Vivir en esta época de modernidad tecnológica tiene sus ventajas, aunque también sus puntos negativos. Todo los que trabajamos detrás de una computadora conocemos los dos lados de la moneda.

¿Quién no ha recibido un correo “urgente” después de la hora de la salida? Este tipo de situaciones son cada vez más comunes, gracias a que los smartphones permiten que los trabajadores puedan “cargar” con su oficina en el bolsillo. Como consecuencia, las jornadas laborales han comenzado a extenderse más allá de las paredes de la oficina.

Sin embargo, en Francia esto está a punto de cambiar.
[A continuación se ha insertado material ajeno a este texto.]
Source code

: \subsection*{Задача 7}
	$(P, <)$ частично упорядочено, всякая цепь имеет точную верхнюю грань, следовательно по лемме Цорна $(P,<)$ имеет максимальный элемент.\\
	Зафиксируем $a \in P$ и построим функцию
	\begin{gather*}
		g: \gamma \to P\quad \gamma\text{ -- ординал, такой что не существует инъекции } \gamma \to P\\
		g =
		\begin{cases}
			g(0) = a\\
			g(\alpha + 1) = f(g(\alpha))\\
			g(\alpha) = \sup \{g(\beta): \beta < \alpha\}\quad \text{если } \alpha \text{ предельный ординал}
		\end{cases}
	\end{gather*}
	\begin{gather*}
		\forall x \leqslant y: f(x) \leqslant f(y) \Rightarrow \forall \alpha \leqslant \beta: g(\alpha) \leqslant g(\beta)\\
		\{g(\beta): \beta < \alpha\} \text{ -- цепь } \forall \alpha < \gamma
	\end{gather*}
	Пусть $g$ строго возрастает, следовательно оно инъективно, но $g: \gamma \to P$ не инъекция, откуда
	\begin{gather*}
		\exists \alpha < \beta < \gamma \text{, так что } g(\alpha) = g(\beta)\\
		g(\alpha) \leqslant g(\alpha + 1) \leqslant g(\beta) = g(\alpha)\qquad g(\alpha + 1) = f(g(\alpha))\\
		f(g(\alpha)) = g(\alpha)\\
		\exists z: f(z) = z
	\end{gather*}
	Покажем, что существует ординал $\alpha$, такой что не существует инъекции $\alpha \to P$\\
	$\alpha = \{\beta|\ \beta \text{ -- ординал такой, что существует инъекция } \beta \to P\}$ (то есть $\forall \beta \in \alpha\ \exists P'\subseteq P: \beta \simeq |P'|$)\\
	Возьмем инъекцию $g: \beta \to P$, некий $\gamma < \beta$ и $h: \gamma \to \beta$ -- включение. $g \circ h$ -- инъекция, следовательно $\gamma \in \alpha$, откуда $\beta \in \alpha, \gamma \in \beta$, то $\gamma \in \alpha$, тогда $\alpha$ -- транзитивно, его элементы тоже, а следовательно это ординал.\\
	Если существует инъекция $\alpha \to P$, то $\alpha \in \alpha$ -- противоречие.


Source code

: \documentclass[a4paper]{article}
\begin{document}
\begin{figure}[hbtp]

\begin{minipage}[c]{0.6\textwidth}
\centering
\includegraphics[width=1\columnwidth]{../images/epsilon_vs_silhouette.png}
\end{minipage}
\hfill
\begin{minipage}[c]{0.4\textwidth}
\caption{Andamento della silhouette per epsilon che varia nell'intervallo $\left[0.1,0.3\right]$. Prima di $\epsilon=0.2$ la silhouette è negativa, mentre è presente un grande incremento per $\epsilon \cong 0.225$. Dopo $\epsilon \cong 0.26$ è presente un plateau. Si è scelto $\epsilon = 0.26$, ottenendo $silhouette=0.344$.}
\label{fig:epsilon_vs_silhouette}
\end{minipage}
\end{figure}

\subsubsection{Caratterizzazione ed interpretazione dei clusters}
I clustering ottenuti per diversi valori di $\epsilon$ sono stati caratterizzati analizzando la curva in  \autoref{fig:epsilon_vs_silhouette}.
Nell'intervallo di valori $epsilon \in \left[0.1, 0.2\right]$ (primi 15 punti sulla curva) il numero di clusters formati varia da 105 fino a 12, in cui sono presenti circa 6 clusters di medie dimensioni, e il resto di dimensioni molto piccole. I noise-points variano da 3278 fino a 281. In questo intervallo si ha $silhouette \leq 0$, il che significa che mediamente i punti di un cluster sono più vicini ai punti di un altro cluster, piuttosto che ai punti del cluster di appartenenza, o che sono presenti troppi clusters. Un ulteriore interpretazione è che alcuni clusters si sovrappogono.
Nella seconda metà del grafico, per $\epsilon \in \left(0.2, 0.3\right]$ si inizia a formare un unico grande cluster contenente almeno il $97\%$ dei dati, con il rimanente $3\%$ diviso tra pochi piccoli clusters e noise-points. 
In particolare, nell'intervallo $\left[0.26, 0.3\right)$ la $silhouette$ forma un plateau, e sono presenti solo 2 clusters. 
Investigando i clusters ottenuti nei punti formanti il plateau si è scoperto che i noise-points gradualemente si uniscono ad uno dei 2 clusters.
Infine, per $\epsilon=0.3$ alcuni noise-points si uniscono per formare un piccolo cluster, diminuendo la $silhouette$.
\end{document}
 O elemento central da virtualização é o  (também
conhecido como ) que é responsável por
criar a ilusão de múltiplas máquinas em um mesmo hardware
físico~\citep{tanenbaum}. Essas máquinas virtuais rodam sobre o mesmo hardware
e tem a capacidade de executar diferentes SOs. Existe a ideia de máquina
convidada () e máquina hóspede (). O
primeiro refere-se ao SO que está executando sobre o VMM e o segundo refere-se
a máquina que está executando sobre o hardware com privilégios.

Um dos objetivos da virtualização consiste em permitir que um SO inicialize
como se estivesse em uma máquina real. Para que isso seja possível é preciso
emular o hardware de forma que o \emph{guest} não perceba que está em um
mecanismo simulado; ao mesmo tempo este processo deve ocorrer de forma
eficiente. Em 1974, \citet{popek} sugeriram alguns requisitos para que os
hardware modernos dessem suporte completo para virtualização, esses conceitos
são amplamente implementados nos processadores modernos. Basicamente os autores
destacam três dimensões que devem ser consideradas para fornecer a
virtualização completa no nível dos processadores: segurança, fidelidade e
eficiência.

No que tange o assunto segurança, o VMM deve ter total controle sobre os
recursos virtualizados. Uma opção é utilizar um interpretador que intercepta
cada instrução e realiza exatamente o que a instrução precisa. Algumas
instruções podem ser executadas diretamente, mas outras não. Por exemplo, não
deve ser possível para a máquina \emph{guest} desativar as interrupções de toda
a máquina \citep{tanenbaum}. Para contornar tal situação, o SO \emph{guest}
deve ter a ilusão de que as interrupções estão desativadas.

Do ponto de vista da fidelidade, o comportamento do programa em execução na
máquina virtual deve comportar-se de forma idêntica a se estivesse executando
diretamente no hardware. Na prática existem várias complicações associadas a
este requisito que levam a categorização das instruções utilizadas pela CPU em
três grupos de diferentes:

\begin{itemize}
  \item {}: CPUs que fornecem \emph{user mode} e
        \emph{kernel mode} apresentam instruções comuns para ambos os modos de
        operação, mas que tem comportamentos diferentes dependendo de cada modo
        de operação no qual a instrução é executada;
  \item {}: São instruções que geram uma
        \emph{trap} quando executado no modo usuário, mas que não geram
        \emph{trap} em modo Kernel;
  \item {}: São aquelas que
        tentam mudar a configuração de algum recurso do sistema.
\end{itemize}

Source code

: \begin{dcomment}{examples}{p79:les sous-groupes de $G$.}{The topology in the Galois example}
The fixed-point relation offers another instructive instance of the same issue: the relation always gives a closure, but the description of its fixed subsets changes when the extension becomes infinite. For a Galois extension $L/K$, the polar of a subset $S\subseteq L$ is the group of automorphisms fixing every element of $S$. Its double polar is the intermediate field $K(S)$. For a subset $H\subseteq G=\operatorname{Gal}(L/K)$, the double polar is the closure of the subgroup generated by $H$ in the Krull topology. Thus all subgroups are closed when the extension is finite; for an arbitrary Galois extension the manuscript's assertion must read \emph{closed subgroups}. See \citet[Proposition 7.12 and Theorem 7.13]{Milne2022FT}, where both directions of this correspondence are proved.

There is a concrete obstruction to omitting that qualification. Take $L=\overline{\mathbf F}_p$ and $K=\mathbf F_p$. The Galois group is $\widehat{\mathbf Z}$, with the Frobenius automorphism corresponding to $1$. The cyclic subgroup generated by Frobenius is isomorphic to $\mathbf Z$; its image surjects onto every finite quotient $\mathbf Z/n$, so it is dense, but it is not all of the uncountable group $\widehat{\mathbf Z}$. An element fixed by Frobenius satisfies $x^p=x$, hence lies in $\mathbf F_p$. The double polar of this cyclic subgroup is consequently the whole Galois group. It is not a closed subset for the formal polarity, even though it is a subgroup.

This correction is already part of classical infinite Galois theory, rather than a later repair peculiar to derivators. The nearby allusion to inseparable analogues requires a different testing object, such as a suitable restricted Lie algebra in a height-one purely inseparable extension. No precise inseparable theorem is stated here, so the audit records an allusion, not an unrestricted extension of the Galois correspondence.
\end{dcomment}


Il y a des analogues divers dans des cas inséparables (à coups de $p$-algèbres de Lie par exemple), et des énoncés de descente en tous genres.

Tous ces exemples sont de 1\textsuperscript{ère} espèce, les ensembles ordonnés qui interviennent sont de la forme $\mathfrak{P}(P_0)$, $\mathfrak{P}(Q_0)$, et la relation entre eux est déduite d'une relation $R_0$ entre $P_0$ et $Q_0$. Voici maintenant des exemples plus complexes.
Y es que según un reporte de The Guardian, los sindicatos franceses han llegado a un acuerdo con las empresas tecnológicas en ese país, con el objetivo de que los empleados ya no tengan que responder e-mails fuera de su horario de trabajo.

Según el documento, los trabajadores franceses están obligados a “desconectarse” para asegurar su descanso más allá de las 35 horas semanas de trabajo que se contemplan en la ley. En otras palabras, tendrán que dejar de responder correos desde sus computadoras y dispositivos móviles, una vez que hayan salido de la oficina. Además, también se le prohíbe a los empleadores a ejercer cualquier tipo de presión sobre sus subordinados para que atiendan sus mensajes después de la jornada.

El convenio ha sido firmado por los sindicatos CFDT y CGC, así como por la las federaciones Syntec y Cinov, los cuales representan el 56% de los trabajadores del sector tecnológico francés. Esto incluye a las filiales en Francia de empresas como Facebook, Google, Deloitte y PwC.

Aunque quizás todo esto suene a un problema exclusivo del mundo Godínez, lo cierto es que además del tema de legislación laboral, también se debe tomar en cuenta el de salud, pues existen varios estudios sobre cómo la adicción al trabajo disminuye las capacidades físicas y mentales.

De esta forma, Francia ha dado el primer paso hacia un cambio legal en este aspecto. Así que au revoir a los correos después de las 6 de la tarde.